Notes on genomics APIs #3: SolveBio
This is the third in a short series of posts with notes on different genomics APIs. The first post, which was about the One Codex API, can be found here, and the second one, about Google Genomics, can be found here.
SolveBio “delivers the critical reference data used by hospitals and companies to run genomic applications”, according to their web page. They focus on clinical genomics and on helping developers who need to access various data sources in a programmatic way. Their curated data library provides access to (as of February 2015) “over 300 datasets for genomics, proteomics, literature annotation, variant-disease relationships, and more.) Some examples of those datasets are the ClinVar disease gene database from NIH, the Somatic Mutations dataset from The Cancer Genome Atlas, and the COSMIC catalogue of somatic mutations in cancer.
SolveBio offers a RESTful API with Python and Ruby clients already available and an R client under development. The Getting Started Guide really tells you most of what you need to know to use it, but let’s try it out here on this blog anyway!
You should, of course, start by signing up for a free account. After that, it’s time to get the client. I will use the Python one in this post. It can be installed by giving this command:
curl -skL install.solvebio.com/python | bash
You can also install it with pip.
Now you will need to login. This will prompt you for your email and password that you registered when signing up.
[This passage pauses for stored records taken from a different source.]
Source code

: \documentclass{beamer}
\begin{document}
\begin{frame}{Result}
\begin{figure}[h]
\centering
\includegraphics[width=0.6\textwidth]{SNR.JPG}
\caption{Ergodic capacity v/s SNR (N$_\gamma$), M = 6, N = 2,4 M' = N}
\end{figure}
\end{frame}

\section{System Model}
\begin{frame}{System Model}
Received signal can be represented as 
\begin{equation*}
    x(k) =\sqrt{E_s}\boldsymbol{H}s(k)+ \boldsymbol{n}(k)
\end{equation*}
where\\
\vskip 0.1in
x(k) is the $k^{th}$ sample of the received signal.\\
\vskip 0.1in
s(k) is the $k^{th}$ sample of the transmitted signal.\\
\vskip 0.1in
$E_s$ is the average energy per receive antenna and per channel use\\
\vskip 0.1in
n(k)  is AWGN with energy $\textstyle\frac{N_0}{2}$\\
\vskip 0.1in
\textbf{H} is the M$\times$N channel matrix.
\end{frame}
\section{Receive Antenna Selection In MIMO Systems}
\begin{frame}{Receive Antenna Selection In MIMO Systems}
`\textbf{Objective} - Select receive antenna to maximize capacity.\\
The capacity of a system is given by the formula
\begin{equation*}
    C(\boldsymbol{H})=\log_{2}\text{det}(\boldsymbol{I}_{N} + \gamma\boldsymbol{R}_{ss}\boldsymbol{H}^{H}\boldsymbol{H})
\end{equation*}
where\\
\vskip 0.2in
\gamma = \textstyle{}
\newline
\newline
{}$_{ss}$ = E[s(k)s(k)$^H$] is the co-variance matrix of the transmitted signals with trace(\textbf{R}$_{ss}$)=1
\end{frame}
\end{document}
At this point you can view a useful tutorial by giving
solvebio tutorial. The tutorial explains the concept of depositories, which are versioned containers for data sets. For instance (as explained in the docs), there is a ClinVar depository which (as of version 3.1.0) has three datasets: ClinVar, Variants, and Submissions. Each dataset within a depository is designed for a specific use-case. For example, the Variants dataset contains data on genomic variants, and supports multiple genome builds.
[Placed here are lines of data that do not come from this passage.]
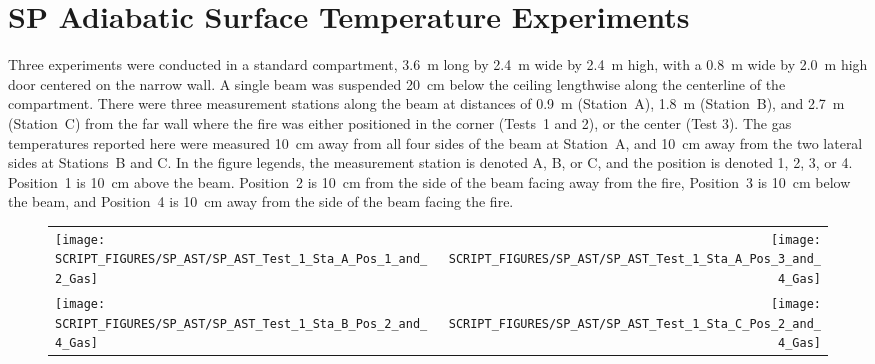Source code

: 
\clearpage

\section{SP Adiabatic Surface Temperature Experiments}

Three experiments were conducted in a standard compartment, 3.6~m long by 2.4~m wide by 2.4~m high, with a 0.8~m wide by 2.0~m high door centered on the narrow wall. A single beam was suspended 20~cm below the ceiling lengthwise along the centerline of the compartment. There were three measurement stations along the beam at distances of 0.9~m (Station~A), 1.8~m (Station~B), and 2.7~m (Station~C) from the far wall where the fire was either positioned in the corner (Tests~1 and 2), or the center (Test 3). The gas temperatures reported here were measured 10~cm away from all four sides of the beam at Station~A, and 10~cm away from the two lateral sides at Stations~B and C. In the figure legends, the measurement station is denoted A, B, or C, and the position is denoted 1, 2, 3, or 4. Position~1 is 10~cm above the beam. Position~2 is 10~cm from the side of the beam facing away from the fire, Position~3 is 10~cm below the beam, and Position~4 is 10~cm away from the side of the beam facing the fire.

\begin{figure}[h!]
\begin{tabular*}{\textwidth}{l@{\extracolsep{\fill}}r}
\texttt{[image: SCRIPT\_FIGURES/SP\_AST/SP\_AST\_Test\_1\_Sta\_A\_Pos\_1\_and\_2\_Gas]} &
\texttt{[image: SCRIPT\_FIGURES/SP\_AST/SP\_AST\_Test\_1\_Sta\_A\_Pos\_3\_and\_4\_Gas]} \\
\texttt{[image: SCRIPT\_FIGURES/SP\_AST/SP\_AST\_Test\_1\_Sta\_B\_Pos\_2\_and\_4\_Gas]} &
\texttt{[image: SCRIPT\_FIGURES/SP\_AST/SP\_AST\_Test\_1\_Sta\_C\_Pos\_2\_and\_4\_Gas]}
\end{tabular*}
\label{SP_Test_1_Gas}
\end{figure}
Now start the interactive SolveBio shell. This shell (in case you followed the instructions above) is based on iPython.
In a similar way, you can view all the data sets with
Dataset.all(latest=True) to view only the latest additions.
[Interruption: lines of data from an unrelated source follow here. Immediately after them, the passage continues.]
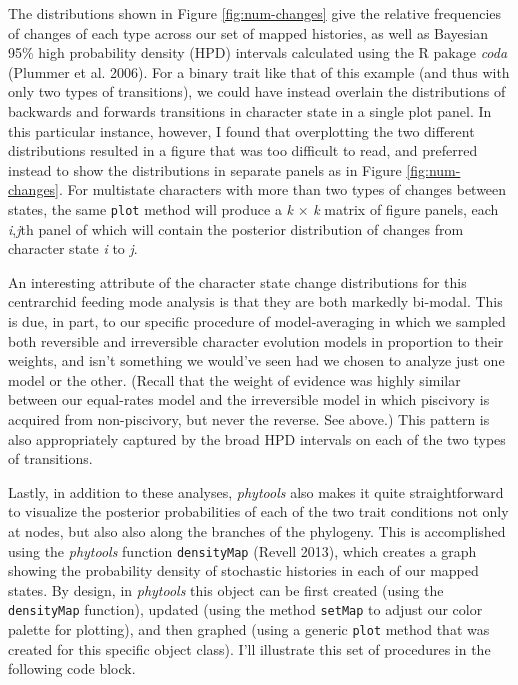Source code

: \documentclass[fleqn,10pt,lineno]{wlpeerj} %
\begin{document}
The distributions shown in Figure \ref{fig:num-changes} give the relative frequencies of changes of each type across our set of mapped histories, as well as Bayesian 95\% high probability density (HPD) intervals calculated using the R pakage \emph{coda} (Plummer et al. 2006). For a binary trait like that of this example (and thus with only two types of transitions), we could have instead overlain the distributions of backwards and forwards transitions in character state in a single plot panel. In this particular instance, however, I found that overplotting the two different distributions resulted in a figure that was too difficult to read, and preferred instead to show the distributions in separate panels as in Figure \ref{fig:num-changes}. For multistate characters with more than two types of changes between states, the same \texttt{plot} method will produce a \emph{k} \(\times\) \emph{k} matrix of figure panels, each \emph{i},\emph{j}th panel of which will contain the posterior distribution of changes from character state \emph{i} to \emph{j}.

An interesting attribute of the character state change distributions for this centrarchid feeding mode analysis is that they are both markedly bi-modal. This is due, in part, to our specific procedure of model-averaging in which we sampled both reversible and irreversible character evolution models in proportion to their weights, and isn't something we would've seen had we chosen to analyze just one model or the other. (Recall that the weight of evidence was highly similar between our equal-rates model and the irreversible model in which piscivory is acquired from non-piscivory, but never the reverse. See above.) This pattern is also appropriately captured by the broad HPD intervals on each of the two types of transitions.

Lastly, in addition to these analyses, \emph{phytools} also makes it quite straightforward to visualize the posterior probabilities of each of the two trait conditions not only at nodes, but also also along the branches of the phylogeny. This is accomplished using the \emph{phytools} function \texttt{densityMap} (Revell 2013), which creates a graph showing the probability density of stochastic histories in each of our mapped states. By design, in \emph{phytools} this object can be first created (using the \texttt{densityMap} function), updated (using the method \texttt{setMap} to adjust our color palette for plotting), and then graphed (using a generic \texttt{plot} method that was created for this specific object class). I'll illustrate this set of procedures in the following code block.
\end{document}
To work with a data set, you need to ‘retrieve’ it with a command like:
ds = Dataset.retrieve('ClinVar/3.1.0-2015-01-13/Variants')
It is perfectly possible to leave out the version of the data set:
ds = Dataset.retrieve('ClinVar/Variants') but that is bad practice from a reproducibility viewpoint and is not recommended, especially in production code.
Now we can check which fields are available in the ds object representing the data set we selected.
There are fields for things like alternate alleles for the variant in question, sources of clinical information on the variant, the name of any gene(s) overlapping the variant, and the genomic coordinates for the variant.
You can create a Python iterator for looping through all the records (variants) using
ds.query(). To view the first variant, type
ds.query(). This will give you an idea of how each record (variant) is described in this particular data set. In practice, you will almost always want to filter your query according to some specified criteria. So for example, to look for known pathogenic variants in the titin (TTN) gene, you could filter as follows:
ttn_vars = ds.query().filter(clinical_significance='Pathogenic', gene_symbol_hgnc='TTN')
This will give you an iterator with a bunch of records (currently 18) that you can examine in more detail.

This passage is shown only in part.